My guess is that it is so for stubborn people
who prefer their variable names to start with a '$' as it has to in some other languages.
Perhaps it's for ancient parsers/syntax highlighters?
Create an issue if you know better.
### Concatenation macro operator
`##` is a special operator available inside macro definitions.
It will literally glue together the arguments on its 2 sides.
Historically it has been used to generate symbol names.
### include\_next
Including is surprisingly high-level with search paths and precedence.

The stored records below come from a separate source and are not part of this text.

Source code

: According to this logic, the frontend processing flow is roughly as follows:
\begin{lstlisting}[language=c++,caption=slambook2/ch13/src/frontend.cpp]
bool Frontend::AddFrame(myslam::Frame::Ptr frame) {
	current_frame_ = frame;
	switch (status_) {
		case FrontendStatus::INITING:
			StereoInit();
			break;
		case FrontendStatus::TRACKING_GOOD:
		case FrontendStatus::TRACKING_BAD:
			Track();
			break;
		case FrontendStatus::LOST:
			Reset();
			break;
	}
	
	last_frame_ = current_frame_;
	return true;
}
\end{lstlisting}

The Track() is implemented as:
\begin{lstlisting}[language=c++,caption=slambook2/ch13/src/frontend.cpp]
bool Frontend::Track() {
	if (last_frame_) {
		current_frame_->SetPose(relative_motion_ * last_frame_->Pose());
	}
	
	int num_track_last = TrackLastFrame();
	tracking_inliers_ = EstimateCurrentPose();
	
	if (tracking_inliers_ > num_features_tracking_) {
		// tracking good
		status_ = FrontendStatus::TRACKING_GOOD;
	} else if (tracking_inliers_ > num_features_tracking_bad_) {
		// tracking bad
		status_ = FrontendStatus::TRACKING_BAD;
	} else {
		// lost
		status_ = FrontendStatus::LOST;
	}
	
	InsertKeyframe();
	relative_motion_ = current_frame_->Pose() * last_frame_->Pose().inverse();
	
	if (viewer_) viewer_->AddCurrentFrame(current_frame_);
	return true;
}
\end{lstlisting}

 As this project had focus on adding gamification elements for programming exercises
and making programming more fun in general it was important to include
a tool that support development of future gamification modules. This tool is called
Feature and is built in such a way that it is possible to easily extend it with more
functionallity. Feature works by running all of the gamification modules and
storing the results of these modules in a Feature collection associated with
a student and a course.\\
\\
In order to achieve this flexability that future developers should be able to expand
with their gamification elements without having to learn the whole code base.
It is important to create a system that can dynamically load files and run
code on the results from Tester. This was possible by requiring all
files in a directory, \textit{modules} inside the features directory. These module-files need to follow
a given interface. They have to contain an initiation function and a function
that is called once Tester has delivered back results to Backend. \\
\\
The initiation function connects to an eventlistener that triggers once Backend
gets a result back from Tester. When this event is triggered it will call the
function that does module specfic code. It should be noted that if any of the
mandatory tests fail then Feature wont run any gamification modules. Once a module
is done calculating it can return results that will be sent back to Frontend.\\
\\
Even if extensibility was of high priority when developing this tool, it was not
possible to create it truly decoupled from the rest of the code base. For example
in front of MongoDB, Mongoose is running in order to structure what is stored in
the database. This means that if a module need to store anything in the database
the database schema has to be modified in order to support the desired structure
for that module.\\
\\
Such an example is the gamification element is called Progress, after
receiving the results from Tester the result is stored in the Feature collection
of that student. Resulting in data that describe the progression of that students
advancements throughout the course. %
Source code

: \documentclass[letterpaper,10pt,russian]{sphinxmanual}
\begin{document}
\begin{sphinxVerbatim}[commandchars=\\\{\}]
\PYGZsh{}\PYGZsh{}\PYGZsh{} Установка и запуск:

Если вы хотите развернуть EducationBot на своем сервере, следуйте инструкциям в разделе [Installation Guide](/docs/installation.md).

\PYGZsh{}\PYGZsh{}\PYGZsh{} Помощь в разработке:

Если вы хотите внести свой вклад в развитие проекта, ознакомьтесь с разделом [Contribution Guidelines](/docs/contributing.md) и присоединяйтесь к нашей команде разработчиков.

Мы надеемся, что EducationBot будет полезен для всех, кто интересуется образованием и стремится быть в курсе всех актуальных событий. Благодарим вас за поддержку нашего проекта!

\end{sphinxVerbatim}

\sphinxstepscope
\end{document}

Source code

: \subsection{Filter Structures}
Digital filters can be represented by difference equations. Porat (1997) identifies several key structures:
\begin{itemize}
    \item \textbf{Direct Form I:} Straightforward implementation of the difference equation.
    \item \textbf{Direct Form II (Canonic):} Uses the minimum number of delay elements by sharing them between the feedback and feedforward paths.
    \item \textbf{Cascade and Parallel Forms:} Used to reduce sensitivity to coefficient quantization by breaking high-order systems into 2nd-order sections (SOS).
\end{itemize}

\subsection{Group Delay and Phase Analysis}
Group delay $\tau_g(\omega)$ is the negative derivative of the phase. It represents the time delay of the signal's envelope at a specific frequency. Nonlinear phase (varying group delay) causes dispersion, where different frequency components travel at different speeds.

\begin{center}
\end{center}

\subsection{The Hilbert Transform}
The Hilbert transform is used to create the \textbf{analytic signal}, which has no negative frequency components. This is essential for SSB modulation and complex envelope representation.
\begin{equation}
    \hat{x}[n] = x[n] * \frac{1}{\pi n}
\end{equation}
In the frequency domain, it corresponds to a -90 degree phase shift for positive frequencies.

Turns out this happens to open a hole in functionality,
which is otherwise absent from C.
So,
`#include <myheader.h>` will start trying to include the file 'myheader.h'
searching for in whatever directories the linker considers to contain system header files.
Then,
`#include "myheader.h"`
start from the current directory,
but falls back to the `<>` behavior.
In either case,
whatever is found first to satisfy the file name is taken.
Now, what happens if we do not want the first?
Or rather, we must have another.
As the GNU documentation explains it through an example,
say you wish to override a system header -say wrap it,
but your own header depends on the original one.
Standard C provides no way to resolve the situation.
For this reason `#include_next` was added as a widely accepted extension,
which excludes the current path from the list of searchable paths
to prohibit recursive inclusion.
### iso646.h
From what I've seen,
this perfectly standard header that tends to be relatively little known.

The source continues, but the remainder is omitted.